LIMITS AND CONCLUSIONS
There are still many unanswered questions in terms of the role of proinflammatory cytokines in the etiology of schizophrenia and many subsequent studies are necessary to highlight the complete mechanisms by which they exercise their role in the etiopathogenesis of this disorder. First of all if cytokines play a so important role in etiology of schizophrenia, we must expect a correlation between the high level of proinflammatory cytokines and clinical symptomatology. There are studies that showed that there is a connection between these two aspects (16, 17, 18) and studies which did not find any correlation between the high level of inflammatory cytokines and schizophrenia etiopathogenesis (2, 29). Other studies tried to show the existence of a connection between the high level of IL-6 and smoking in the schizophrenic patients, but results were contradictory and this aspect requires subsequent studies (2).
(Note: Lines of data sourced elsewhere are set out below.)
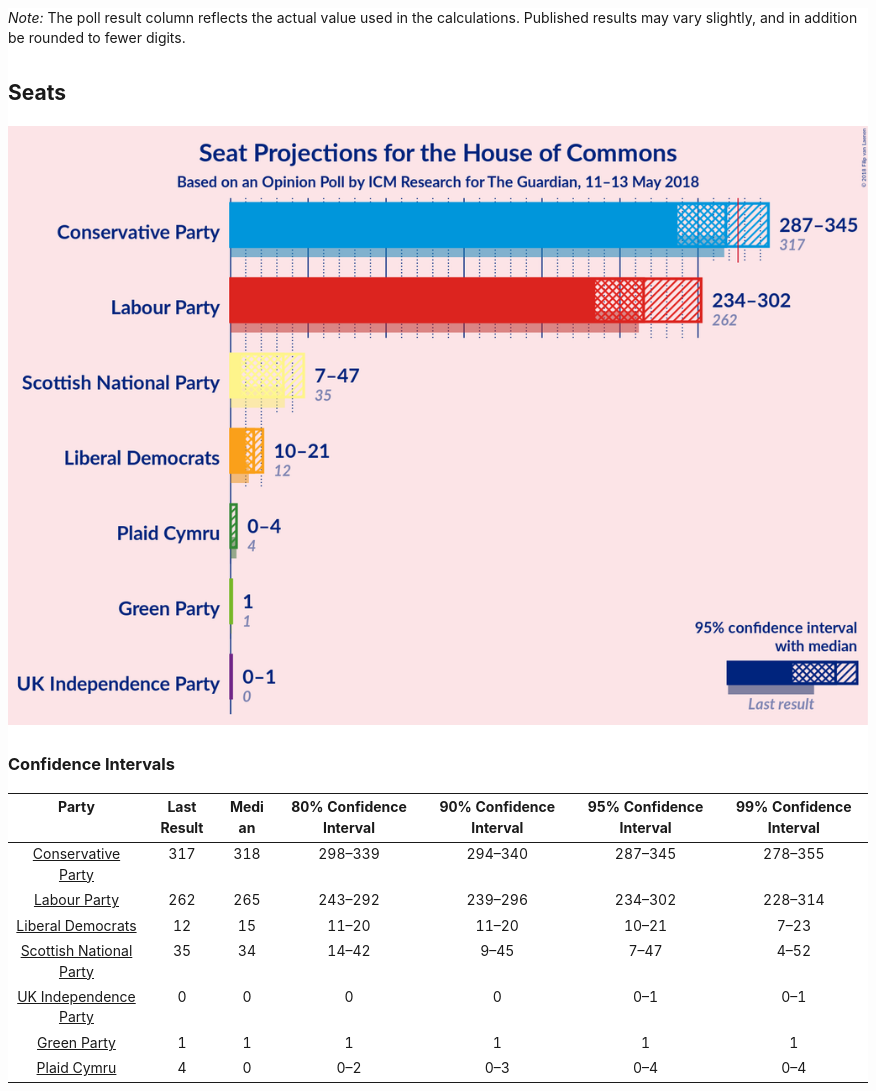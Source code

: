 *Note:* The poll result column reflects the actual value used in the calculations. Published results may vary slightly, and in addition be rounded to fewer digits.

## Seats

![Graph with seats not yet produced](2018-05-13-ICMResearch-seats.png "Seats")

### Confidence Intervals

| Party | Last Result | Median | 80% Confidence Interval | 90% Confidence Interval | 95% Confidence Interval | 99% Confidence Interval |
|:-----:|:-----------:|:------:|:-----------------------:|:-----------------------:|:-----------------------:|:-----------------------:|
| <a href="#conservative-party">Conservative Party</a> | 317 | 318 | 298–339 |294–340 |287–345 |278–355 |
| <a href="#labour-party">Labour Party</a> | 262 | 265 | 243–292 |239–296 |234–302 |228–314 |
| <a href="#liberal-democrats">Liberal Democrats</a> | 12 | 15 | 11–20 |11–20 |10–21 |7–23 |
| <a href="#scottish-national-party">Scottish National Party</a> | 35 | 34 | 14–42 |9–45 |7–47 |4–52 |
| <a href="#uk-independence-party">UK Independence Party</a> | 0 | 0 | 0 |0 |0–1 |0–1 |
| <a href="#green-party">Green Party</a> | 1 | 1 | 1 |1 |1 |1 |
| <a href="#plaid-cymru">Plaid Cymru</a> | 4 | 0 | 0–2 |0–3 |0–4 |0–4 |
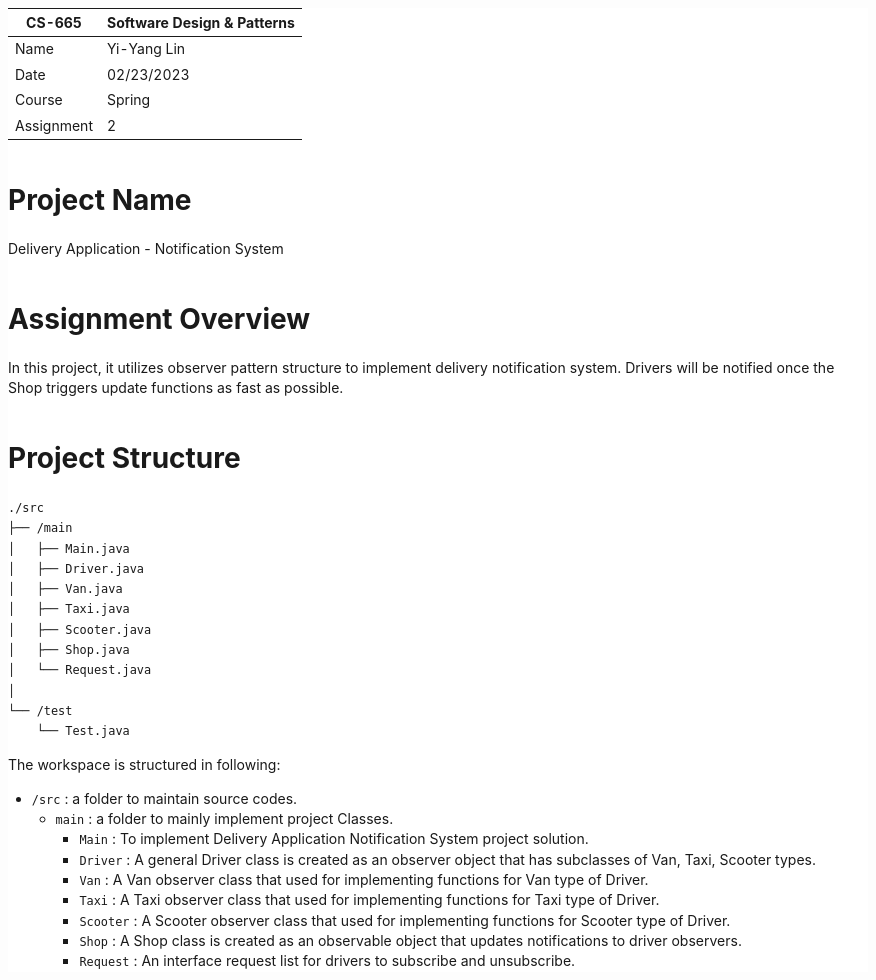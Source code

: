 | CS-665     | Software Design & Patterns |
|------------|----------------------------|
| Name       | Yi-Yang Lin                |
| Date       | 02/23/2023                 |
| Course     | Spring                     |
| Assignment | 2                          |

# Project Name

Delivery Application - Notification System

# Assignment Overview

In this project, it utilizes observer pattern structure to implement delivery notification system.
Drivers will be notified once the Shop triggers update functions as fast as possible.

# Project Structure

```
./src
├── /main
│   ├── Main.java
│   ├── Driver.java
│   ├── Van.java
│   ├── Taxi.java
│   ├── Scooter.java
│   ├── Shop.java
│   └── Request.java
│
└── /test
    └── Test.java
```

The workspace is structured in following:

- `/src` : a folder to maintain source codes.
    - `main` : a folder to mainly implement project Classes.
        - `Main` : To implement Delivery Application Notification System project solution.
        - `Driver` : A general Driver class is created as an observer  object that has subclasses of Van, Taxi, Scooter types.
        - `Van` : A Van observer class that used for implementing functions for Van type of Driver.
        - `Taxi` : A Taxi observer class that used for implementing functions for Taxi type of Driver.
        - `Scooter` : A Scooter observer class that used for implementing functions for Scooter type of Driver.
        - `Shop` : A Shop class is created as an observable object that updates notifications to driver observers.
        - `Request` : An interface request list for drivers to subscribe and unsubscribe.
Nowadays there is only one study trying to make the connection between the high level of cortisol and proinflammatory cytokines and the weak response to treatment in the patients experiencing their first psychotic episode, but it was carried out on a relatively small number of patients (n= 68) out of whom half were already under antipsychotic treatment at the moment of their inclusion into the study (16).